Directions for this task =>
Every line below that has the string "possible" needs to be copied.

Data shown =>
▬▬▬▬▬▬▬▬▬▬

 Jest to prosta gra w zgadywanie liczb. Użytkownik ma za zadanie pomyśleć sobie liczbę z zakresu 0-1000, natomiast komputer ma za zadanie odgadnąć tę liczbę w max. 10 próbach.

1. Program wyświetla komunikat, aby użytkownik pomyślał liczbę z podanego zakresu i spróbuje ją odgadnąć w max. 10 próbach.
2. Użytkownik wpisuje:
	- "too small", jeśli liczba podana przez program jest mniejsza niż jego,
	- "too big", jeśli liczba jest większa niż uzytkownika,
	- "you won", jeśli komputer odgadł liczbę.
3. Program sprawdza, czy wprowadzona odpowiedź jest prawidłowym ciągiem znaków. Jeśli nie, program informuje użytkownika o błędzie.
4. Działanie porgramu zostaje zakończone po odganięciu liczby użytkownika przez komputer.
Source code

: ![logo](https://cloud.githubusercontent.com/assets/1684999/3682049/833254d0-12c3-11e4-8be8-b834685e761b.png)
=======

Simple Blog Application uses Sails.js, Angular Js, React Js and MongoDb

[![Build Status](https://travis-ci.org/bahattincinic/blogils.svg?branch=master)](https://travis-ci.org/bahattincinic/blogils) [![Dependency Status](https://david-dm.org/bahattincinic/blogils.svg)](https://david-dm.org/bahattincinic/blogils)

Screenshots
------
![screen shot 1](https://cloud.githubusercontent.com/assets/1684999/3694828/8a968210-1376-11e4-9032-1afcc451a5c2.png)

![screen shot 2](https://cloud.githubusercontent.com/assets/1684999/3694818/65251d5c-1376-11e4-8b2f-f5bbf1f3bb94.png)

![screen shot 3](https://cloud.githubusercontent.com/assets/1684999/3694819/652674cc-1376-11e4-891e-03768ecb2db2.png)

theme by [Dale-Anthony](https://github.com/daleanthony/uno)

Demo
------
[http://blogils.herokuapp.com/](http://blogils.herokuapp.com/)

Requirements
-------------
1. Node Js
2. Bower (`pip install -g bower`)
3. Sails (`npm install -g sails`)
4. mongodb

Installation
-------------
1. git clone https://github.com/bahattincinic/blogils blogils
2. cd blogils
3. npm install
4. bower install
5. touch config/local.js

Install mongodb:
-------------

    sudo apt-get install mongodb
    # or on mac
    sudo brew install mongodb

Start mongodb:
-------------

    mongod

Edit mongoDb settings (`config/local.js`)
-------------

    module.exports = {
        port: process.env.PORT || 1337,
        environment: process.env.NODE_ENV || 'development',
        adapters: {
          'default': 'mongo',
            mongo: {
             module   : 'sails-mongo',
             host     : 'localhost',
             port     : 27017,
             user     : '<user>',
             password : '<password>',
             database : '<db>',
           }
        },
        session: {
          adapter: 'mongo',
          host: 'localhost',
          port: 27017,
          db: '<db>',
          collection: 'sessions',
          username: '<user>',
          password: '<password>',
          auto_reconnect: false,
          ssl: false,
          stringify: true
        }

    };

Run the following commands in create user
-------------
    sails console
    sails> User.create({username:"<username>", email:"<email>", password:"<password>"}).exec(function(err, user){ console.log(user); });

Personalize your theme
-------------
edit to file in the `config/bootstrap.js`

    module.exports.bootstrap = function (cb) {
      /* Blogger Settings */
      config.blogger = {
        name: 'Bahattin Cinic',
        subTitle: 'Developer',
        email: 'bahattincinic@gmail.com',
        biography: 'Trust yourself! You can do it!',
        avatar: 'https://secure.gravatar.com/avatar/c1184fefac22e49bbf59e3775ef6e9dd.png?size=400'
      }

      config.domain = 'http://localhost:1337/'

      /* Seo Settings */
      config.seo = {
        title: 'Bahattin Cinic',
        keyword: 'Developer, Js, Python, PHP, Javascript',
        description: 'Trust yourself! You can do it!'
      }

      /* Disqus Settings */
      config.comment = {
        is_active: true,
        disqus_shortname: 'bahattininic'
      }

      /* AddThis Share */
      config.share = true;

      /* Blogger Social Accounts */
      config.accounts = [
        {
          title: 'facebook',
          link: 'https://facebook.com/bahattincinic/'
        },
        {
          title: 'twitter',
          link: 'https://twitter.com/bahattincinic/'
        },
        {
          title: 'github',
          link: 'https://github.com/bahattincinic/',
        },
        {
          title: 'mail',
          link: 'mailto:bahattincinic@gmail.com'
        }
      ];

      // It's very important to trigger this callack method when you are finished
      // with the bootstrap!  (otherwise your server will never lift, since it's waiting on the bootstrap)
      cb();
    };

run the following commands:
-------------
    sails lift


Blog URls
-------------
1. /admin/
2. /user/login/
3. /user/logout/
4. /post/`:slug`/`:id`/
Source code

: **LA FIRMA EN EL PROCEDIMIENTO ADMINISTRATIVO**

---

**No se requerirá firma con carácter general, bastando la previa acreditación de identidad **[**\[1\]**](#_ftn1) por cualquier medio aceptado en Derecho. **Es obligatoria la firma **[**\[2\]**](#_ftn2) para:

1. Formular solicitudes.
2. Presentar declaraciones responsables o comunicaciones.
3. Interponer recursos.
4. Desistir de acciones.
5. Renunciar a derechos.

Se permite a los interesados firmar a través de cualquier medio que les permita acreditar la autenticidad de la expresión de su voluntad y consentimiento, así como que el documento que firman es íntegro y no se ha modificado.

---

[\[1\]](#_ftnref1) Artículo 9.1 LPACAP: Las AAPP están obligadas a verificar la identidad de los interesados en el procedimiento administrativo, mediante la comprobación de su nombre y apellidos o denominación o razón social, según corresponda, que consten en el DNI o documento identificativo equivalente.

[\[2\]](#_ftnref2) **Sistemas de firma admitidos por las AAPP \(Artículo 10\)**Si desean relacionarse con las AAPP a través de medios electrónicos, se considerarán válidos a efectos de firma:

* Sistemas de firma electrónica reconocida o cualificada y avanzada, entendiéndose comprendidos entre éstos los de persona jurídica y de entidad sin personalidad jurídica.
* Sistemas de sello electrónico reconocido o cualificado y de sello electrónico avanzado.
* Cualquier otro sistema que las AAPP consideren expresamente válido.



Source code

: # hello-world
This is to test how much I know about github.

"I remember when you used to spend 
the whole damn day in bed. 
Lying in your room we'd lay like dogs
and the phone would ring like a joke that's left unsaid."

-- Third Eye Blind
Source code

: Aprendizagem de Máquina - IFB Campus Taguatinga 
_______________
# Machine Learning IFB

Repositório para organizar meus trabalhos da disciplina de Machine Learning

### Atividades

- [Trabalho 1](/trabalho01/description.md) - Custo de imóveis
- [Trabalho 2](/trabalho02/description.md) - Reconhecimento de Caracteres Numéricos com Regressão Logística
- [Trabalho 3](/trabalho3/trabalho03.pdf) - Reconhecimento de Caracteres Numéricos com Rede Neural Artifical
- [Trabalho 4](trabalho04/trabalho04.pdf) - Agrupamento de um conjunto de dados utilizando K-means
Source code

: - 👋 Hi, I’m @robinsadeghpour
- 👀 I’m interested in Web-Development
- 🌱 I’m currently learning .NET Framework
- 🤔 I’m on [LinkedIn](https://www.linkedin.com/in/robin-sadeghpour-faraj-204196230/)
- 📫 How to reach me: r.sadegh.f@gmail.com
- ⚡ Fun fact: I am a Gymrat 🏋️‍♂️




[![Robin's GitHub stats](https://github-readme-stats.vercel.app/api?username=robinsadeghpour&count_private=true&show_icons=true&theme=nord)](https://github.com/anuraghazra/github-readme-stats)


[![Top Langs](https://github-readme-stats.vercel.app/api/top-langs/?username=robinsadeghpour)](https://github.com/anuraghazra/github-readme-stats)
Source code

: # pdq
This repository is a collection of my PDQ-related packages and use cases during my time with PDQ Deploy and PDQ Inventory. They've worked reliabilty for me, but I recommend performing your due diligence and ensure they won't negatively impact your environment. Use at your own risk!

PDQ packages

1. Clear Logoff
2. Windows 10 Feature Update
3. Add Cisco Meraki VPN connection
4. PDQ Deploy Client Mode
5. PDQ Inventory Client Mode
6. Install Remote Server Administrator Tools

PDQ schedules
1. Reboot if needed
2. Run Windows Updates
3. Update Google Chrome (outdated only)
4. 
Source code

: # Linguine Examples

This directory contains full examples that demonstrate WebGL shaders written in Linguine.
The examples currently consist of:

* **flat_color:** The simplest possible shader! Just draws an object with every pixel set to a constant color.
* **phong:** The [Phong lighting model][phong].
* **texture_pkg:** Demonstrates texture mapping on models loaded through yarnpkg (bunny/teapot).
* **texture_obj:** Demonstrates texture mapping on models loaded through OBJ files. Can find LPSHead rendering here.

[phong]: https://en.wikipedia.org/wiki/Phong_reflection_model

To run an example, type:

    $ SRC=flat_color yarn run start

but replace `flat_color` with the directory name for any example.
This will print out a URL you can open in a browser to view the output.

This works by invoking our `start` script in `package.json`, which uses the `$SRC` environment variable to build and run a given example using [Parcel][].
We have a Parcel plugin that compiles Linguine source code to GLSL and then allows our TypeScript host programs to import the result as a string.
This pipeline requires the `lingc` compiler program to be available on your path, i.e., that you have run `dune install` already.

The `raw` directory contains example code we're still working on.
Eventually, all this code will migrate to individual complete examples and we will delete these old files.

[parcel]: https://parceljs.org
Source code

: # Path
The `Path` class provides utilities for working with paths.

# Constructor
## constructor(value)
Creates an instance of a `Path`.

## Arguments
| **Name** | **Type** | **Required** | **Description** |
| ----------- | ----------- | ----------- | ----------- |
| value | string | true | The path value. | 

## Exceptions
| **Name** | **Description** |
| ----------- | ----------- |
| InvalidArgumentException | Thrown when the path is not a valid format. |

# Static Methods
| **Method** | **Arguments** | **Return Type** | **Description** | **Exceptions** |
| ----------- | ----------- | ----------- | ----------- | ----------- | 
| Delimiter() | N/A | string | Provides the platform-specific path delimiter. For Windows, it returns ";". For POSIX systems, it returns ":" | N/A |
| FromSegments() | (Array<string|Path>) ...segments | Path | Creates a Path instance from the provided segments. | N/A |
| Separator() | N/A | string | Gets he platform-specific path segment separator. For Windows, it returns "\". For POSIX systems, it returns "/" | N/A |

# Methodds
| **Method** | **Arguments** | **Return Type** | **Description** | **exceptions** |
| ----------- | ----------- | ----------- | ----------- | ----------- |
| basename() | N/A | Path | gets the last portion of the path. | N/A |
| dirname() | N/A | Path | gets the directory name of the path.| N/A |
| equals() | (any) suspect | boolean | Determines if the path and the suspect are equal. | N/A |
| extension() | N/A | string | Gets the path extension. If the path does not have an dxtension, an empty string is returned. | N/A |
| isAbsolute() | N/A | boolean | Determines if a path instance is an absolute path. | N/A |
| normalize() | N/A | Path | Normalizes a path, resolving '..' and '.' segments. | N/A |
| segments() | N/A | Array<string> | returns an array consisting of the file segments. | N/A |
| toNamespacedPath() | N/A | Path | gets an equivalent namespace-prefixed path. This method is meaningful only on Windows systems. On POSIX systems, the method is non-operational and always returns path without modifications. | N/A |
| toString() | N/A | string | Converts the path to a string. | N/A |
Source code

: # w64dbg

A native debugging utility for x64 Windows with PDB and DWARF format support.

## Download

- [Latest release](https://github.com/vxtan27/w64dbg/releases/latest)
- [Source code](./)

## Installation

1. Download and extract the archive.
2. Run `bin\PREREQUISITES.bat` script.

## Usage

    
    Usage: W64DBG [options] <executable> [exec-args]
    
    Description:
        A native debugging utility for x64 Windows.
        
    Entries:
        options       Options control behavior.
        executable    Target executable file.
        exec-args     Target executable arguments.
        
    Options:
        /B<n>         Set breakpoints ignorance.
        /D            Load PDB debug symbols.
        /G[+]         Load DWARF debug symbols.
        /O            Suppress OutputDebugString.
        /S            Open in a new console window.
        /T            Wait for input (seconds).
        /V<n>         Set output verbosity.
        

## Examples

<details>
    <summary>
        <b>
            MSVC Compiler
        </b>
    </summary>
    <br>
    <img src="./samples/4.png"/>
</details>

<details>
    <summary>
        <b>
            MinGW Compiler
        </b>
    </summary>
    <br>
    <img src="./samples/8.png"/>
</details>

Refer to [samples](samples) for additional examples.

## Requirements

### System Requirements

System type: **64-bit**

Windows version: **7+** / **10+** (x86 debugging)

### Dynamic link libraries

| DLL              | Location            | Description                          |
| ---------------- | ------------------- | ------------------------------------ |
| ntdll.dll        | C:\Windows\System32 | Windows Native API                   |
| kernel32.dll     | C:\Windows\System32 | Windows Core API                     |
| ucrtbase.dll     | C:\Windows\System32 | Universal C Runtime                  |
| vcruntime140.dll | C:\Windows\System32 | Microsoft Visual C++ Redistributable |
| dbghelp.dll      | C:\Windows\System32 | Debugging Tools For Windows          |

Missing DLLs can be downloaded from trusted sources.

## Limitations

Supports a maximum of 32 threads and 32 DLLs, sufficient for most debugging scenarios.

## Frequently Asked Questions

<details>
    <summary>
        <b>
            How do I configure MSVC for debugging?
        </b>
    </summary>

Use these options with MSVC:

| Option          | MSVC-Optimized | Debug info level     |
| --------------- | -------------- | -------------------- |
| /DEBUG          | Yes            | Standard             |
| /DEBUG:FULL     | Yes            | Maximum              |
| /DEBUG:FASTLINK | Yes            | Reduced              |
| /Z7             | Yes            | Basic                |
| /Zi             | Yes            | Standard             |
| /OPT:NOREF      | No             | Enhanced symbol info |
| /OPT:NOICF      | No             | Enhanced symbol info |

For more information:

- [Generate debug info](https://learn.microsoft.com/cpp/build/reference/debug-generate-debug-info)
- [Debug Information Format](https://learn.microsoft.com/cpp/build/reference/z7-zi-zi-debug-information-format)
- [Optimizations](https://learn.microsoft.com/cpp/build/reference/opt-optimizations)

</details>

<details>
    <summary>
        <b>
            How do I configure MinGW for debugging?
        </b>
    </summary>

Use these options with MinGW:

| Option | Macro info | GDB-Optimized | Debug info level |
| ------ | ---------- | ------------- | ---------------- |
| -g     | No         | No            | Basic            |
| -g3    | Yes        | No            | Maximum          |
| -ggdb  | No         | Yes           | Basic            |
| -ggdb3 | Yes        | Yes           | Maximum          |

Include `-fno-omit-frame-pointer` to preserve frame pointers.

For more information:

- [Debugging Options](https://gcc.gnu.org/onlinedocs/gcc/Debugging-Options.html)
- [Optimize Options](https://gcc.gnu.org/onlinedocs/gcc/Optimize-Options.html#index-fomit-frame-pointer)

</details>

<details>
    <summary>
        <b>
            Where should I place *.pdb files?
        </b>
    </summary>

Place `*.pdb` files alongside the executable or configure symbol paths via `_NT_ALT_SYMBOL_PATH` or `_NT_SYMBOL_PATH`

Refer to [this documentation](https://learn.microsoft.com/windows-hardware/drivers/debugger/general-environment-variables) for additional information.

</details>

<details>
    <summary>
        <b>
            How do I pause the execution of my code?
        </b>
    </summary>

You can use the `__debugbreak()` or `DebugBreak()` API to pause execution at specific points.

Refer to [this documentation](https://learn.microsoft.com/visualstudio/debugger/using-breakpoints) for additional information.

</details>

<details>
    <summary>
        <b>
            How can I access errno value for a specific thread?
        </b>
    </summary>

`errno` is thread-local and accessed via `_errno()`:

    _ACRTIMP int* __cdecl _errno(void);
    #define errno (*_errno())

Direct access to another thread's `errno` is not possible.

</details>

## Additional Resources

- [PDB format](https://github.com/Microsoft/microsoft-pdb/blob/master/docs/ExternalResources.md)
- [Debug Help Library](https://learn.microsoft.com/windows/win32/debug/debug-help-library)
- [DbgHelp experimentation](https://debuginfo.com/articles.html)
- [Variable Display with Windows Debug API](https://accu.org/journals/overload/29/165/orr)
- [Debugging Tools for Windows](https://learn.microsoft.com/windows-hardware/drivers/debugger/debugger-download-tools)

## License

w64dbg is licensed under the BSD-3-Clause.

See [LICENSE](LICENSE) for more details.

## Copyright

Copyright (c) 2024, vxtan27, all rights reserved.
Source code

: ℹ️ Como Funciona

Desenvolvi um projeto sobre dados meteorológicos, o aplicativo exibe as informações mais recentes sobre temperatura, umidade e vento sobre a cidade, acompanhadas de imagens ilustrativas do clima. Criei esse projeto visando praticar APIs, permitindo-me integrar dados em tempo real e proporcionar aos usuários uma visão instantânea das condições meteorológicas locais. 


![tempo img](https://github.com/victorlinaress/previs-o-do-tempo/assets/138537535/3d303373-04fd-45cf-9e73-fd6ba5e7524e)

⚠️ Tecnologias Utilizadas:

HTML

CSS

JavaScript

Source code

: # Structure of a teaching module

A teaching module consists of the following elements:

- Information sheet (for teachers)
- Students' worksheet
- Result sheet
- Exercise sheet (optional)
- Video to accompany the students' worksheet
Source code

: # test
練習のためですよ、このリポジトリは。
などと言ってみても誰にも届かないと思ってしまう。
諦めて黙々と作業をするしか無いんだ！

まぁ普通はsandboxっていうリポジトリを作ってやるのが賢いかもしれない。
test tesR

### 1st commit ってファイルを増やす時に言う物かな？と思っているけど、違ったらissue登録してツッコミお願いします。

▬▬▬▬▬▬▬▬▬▬

Result =>
* **flat_color:** The simplest possible shader! Just draws an object with every pixel set to a constant color.
Direct access to another thread's `errno` is not possible.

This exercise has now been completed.